Bioconductor / SQLDataFrame

DataFrame representation of SQL database table
GNU Lesser General Public License v3.0
2 stars 3 forks source link

Incompatible with dev dbplyr #6

Open mgirlich opened 1 year ago

mgirlich commented 1 year ago

Your package showed errors when I checked the reverse dependencies of the current dev version of dbplyr. I had a look into these issues to provide a PR but I had some difficulties to understand what exactly you try to achieve in parts of your code.

A common issue I found is that you accessed the lazy_query field of a lazy table.
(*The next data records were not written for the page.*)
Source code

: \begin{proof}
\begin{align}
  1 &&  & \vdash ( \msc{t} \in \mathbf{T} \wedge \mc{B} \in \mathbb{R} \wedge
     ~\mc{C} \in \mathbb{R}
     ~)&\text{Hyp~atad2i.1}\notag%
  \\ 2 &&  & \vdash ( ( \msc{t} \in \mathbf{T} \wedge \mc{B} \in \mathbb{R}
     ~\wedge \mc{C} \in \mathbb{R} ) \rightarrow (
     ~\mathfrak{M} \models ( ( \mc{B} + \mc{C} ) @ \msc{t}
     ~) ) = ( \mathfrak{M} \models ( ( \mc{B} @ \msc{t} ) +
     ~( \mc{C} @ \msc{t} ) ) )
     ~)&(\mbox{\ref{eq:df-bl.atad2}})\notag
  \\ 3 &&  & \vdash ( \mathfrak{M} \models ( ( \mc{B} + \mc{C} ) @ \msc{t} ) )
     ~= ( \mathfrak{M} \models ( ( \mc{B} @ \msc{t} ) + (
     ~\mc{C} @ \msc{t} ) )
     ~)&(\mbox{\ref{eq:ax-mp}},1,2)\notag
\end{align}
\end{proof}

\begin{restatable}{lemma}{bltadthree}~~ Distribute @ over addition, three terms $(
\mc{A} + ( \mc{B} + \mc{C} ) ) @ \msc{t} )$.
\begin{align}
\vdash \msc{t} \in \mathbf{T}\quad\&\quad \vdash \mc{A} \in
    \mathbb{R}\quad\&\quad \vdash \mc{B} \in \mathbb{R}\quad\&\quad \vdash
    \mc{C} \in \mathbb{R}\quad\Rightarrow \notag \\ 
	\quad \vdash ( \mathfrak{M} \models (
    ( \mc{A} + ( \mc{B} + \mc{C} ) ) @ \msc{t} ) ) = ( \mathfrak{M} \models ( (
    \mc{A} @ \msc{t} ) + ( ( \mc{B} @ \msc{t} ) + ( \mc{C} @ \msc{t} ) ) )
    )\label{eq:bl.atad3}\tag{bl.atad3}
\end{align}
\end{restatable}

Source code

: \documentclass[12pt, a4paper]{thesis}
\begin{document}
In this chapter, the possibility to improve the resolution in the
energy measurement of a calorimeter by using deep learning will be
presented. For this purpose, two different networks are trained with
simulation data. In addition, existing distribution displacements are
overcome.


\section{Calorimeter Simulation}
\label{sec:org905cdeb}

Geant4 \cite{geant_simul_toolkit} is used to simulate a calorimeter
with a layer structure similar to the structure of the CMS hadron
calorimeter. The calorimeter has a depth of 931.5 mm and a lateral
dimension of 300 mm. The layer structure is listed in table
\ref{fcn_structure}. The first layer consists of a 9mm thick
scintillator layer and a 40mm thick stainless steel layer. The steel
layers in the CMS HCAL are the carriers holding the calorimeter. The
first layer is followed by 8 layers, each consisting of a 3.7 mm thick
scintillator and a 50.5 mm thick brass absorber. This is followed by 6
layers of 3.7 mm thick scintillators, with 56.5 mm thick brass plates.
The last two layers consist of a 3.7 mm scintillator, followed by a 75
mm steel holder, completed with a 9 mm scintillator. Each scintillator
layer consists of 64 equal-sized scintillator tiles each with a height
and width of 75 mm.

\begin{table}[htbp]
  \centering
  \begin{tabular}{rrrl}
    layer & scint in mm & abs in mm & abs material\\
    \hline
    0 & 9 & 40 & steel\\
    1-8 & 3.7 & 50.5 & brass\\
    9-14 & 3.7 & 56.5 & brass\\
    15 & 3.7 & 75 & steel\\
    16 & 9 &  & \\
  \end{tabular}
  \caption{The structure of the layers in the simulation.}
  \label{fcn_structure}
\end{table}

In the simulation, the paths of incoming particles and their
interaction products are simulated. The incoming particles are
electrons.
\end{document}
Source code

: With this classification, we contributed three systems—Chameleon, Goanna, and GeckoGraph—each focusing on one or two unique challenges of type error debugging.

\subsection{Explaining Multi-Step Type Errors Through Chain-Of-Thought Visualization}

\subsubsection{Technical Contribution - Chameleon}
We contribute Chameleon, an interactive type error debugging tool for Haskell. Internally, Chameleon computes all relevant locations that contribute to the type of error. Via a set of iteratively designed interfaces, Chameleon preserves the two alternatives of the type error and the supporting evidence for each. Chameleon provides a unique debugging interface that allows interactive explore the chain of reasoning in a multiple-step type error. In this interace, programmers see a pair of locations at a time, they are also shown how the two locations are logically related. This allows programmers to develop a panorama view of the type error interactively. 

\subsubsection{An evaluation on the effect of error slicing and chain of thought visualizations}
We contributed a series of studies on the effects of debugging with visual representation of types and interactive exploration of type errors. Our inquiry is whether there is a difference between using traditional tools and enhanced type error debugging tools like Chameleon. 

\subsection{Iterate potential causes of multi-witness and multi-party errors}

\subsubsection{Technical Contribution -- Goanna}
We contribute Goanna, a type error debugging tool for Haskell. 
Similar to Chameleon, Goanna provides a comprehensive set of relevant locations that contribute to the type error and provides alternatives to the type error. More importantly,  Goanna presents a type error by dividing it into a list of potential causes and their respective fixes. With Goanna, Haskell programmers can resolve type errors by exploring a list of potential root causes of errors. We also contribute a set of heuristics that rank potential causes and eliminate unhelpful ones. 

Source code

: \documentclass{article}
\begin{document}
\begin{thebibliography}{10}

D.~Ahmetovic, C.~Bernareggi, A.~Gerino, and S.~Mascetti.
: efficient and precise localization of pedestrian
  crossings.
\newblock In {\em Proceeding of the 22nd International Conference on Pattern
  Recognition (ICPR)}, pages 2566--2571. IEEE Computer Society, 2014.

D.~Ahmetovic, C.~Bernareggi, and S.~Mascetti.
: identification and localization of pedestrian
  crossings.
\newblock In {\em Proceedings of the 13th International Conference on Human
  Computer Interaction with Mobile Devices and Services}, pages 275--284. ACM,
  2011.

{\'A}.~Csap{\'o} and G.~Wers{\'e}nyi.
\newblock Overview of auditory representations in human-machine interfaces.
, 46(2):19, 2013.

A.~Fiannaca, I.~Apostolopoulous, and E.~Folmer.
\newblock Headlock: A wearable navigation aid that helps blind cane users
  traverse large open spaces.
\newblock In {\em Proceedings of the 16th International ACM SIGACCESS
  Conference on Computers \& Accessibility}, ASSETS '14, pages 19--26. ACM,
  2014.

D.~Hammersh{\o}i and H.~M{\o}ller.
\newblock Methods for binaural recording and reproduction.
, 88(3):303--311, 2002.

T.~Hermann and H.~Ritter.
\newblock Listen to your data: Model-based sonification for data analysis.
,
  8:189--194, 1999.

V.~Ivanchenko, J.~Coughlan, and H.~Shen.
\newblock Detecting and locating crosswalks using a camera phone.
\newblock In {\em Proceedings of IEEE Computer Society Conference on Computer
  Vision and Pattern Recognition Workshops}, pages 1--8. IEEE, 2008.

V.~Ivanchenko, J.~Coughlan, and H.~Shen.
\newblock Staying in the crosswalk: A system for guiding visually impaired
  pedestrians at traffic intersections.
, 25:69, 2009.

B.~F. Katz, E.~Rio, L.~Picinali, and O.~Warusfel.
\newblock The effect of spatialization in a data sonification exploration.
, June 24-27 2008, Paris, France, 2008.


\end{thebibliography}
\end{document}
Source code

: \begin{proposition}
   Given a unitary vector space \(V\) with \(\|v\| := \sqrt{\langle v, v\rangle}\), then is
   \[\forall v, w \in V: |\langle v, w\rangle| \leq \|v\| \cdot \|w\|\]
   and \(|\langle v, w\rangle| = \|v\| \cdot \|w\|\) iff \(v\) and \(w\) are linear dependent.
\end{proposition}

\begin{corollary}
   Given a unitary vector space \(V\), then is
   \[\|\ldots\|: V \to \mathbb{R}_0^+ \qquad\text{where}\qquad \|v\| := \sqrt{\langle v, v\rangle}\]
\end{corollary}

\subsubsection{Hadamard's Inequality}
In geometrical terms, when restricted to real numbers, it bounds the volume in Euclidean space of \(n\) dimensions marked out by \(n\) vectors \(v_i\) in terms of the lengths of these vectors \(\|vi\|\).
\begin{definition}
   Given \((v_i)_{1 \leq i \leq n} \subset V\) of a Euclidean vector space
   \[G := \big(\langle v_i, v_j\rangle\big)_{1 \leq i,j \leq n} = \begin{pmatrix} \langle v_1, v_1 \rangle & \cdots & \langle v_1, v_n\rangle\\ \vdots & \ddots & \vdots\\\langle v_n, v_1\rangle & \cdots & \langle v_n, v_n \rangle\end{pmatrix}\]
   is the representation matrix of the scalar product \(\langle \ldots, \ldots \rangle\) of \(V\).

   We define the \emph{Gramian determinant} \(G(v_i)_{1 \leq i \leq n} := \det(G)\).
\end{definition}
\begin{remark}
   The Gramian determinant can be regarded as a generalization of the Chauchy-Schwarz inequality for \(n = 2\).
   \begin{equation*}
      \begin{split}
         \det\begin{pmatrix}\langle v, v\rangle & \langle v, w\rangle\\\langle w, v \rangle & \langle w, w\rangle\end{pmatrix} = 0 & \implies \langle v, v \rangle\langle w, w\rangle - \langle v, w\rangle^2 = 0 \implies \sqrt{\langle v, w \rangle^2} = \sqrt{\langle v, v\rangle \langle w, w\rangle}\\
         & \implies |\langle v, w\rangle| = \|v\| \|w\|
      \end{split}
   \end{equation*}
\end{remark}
This belongs to the internal structure of dbplyr and breaking changes are likely to occur. There should usually be alternative from dbplyr that allow you to get what you want e.g.

It would be great if you could remove the dependency on the lazy_query field and make your package compatible with the CRAN and the dev version of dbplyr.

Liubuntu commented 1 year ago

Hi @mgirlich

Thank you very much for your insights and suggestions.

for the dbtable() function you could use dbplyr::remote_name() (or with the dev version depending on the exact use case dbplyr::remote_table()).

Thanks for pointing out these utility functions! I've updated the dbtable() function to wrap around the dbplyr::remote_name() which does the same task that I want. To avoid duplicate efforts, I've also updated my previous function of connSQLDataFrame() as dbcon() to wrap around the dbplyr::remote_con().

Liubuntu commented 1 year ago

Hi @mgirlich

for saveSQLDataFrame() I didn't understand why you need to distinguish between lazy_base_query and other situations. Can you explain me what happens there? I also don't quite understand what you achieve in .join_union_prepare_sqlite() by checking the classes of the lazy_query field.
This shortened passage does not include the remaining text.